What This Means for Researchers & Clinicians Link to heading

  1. Cohort Construction Becomes Scalable: No more labor‑intensive chart reviews for every new study.
  2. Cross‑Institution Studies Are Feasible: Because the model runs on OMOP, you can ship the same pipeline to any partner site.
  3. Better Trial Recruitment: Higher sensitivity means fewer missed eligible patients, respectable PPV keeps screening costs manageable.

Caveats & Limitations Link to heading

  • Structured‑Only Data: We deliberately left out free‑text notes because most sites lack reliable NLP pipelines. That omission caps performance; adding unstructured data could push metrics higher.
  • Academic Center Bias: All validation sites are large university hospitals.
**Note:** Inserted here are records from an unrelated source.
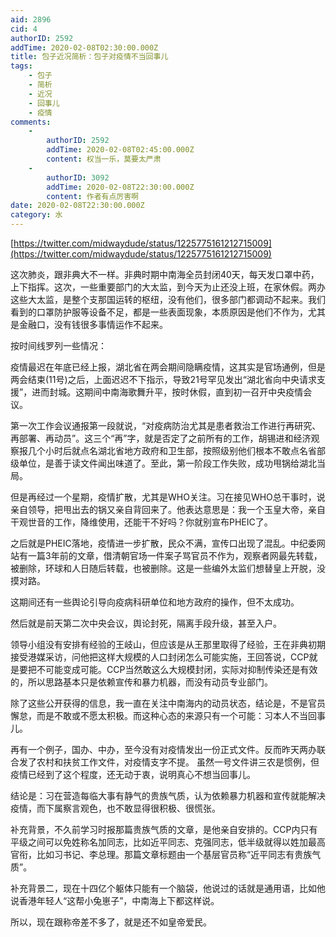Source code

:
 ```yaml
---
aid: 2896
cid: 4
authorID: 2592
addTime: 2020-02-08T02:30:00.000Z
title: 包子近况简析：包子对疫情不当回事儿
tags:
    - 包子
    - 简析
    - 近况
    - 回事儿
    - 疫情
comments:
    -
        authorID: 2592
        addTime: 2020-02-08T02:45:00.000Z
        content: 权当一乐，莫要太严肃
    -
        authorID: 3092
        addTime: 2020-02-08T22:30:00.000Z
        content: 作者有点厉害啊
date: 2020-02-08T22:30:00.000Z
category: 水
---
```


[https://twitter.com/midwaydude/status/1225775161212715009](https://twitter.com/midwaydude/status/1225775161212715009)

这次肺炎，跟非典大不一样。非典时期中南海全员封闭40天，每天发口罩中药，上下指挥。这次，一些重要部门的大太监，到今天为止还没上班，在家休假。两办这些大太监，是整个支那国运转的枢纽，没有他们，很多部门都调动不起来。我们看到的口罩防护服等设备不足，都是一些表面现象，本质原因是他们不作为，尤其是金融口，没有钱很多事情运作不起来。

按时间线罗列一些情况：

疫情最迟在年底已经上报，湖北省在两会期间隐瞒疫情，这其实是官场通例，但是两会结束(11号)之后，上面迟迟不下指示，导致21号罕见发出“湖北省向中央请求支援”，进而封城。这期间中南海歌舞升平，按时休假，直到初一召开中央疫情会议。

第一次工作会议通报第一段就说，“对疫病防治尤其是患者救治工作进行再研究、再部署、再动员”。这三个“再”字，就是否定了之前所有的工作，胡锡进和经济观察报几个小时后就点名湖北省地方政府和卫生部，按照级别他们根本不敢点名省部级单位，是善于读文件闻出味道了。至此，第一阶段工作失败，成功甩锅给湖北当局。

但是再经过一个星期，疫情扩散，尤其是WHO关注。习在接见WHO总干事时，说亲自领导，把甩出去的锅又亲自背回来了。他表达意思是：我一个玉皇大帝，亲自干观世音的工作，降维使用，还能干不好吗？你就别宣布PHEIC了。

之后就是PHEIC落地，疫情进一步扩散，民众不满，宣传口出现了混乱。中纪委网站有一篇3年前的文章，借清朝官场一件案子骂官员不作为，观察者网最先转载，被删除，环球和人日随后转载，也被删除。这是一些编外太监们想替皇上开脱，没摸对路。

这期间还有一些舆论引导向疫病科研单位和地方政府的操作，但不太成功。

然后就是前天第二次中央会议，舆论封死，隔离手段升级，甚至入户。

领导小组没有安排有经验的王岐山，但应该是从王那里取得了经验，王在非典初期接受港媒采访，问他把这样大规模的人口封闭怎么可能实施，王回答说，CCP就是要把不可能变成可能。CCP当然敢这么大规模封闭，实际对抑制传染还是有效的，所以思路基本只是依赖宣传和暴力机器，而没有动员专业部门。

除了这些公开获得的信息，我一直在关注中南海内的动员状态，结论是，不是官员懈怠，而是不敢或不愿太积极。而这种心态的来源只有一个可能：习本人不当回事儿。

再有一个例子，国办、中办，至今没有对疫情发出一份正式文件。反而昨天两办联合发了农村和扶贫工作文件，对疫情支字不提。 虽然一号文件讲三农是惯例，但疫情已经到了这个程度，还无动于衷，说明真心不想当回事儿。

结论是：习在营造每临大事有静气的贵族气质，认为依赖暴力机器和宣传就能解决疫情，而下属察言观色，也不敢显得很积极、很慌张。

补充背景，不久前学习时报那篇贵族气质的文章，是他亲自安排的。CCP内只有平级之间可以免姓称名加同志，比如近平同志、克强同志，低半级就得以姓加最高官衔，比如习书记、李总理。那篇文章标题由一个基层官员称“近平同志有贵族气质”。

补充背景二，现在十四亿个躯体只能有一个脑袋，他说过的话就是通用语，比如他说香港年轻人“这帮小兔崽子”，中南海上下都这样说。

所以，现在跟称帝差不多了，就是还不如皇帝爱民。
Real‑world performance in community hospitals or health systems with different coding cultures remains unknown.
  • Missingness Patterns: GBT can absorb missing values, but systematic gaps (e.g., labs not ordered for certain subpopulations) could introduce subtle bias.
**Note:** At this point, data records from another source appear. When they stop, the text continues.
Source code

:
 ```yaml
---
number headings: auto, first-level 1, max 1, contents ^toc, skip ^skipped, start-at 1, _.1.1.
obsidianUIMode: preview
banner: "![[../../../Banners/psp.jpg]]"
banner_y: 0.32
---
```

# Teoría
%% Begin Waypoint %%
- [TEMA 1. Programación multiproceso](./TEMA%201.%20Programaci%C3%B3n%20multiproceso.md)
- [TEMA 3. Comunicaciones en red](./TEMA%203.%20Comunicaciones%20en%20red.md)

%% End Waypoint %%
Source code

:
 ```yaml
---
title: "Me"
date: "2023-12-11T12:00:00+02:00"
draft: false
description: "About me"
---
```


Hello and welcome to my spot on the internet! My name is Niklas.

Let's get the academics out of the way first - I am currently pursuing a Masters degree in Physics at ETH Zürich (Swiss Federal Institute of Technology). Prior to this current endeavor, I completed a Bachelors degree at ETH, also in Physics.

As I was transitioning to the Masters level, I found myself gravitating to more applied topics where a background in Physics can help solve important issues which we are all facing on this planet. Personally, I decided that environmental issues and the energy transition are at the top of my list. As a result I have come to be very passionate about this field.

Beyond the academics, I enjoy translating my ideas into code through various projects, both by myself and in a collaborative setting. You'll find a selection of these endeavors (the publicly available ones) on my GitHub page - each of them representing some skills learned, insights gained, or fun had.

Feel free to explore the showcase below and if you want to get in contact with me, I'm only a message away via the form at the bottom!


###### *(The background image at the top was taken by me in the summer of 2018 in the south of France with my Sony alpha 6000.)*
Looking Ahead Link to heading

  • Integrate NLP: Extracting phenotype cues from radiology reports and clinic notes is the next logical upgrade.
  • Broaden Disease Scope: The same OMOP‑centric pipeline can be repurposed for other rare, hard‑to‑code conditions (e.g., systemic sclerosis, sarcoidosis).
  • Open‑Source the Pipeline: We plan to release the model weights and preprocessing scripts under a permissive license, pending data‑use agreements.

TLDR Link to heading

Our Universal ILD Classifier beats the existing rule‑based hacks on every important metric, works across three separate health systems without any site‑specific tweaking, and opens the door to truly large‑scale, reproducible ILD research. The model isn’t perfect—structured data alone limits its ceiling—but it’s a massive step forward from “one code equals disease.”

If you’re building phenotyping pipelines, stop polishing ICD‑code trees and start feeding your data into a gradient‑boosted, OMOP‑compatible model. The gains are real, and the impact on rare‑disease research could be transformative.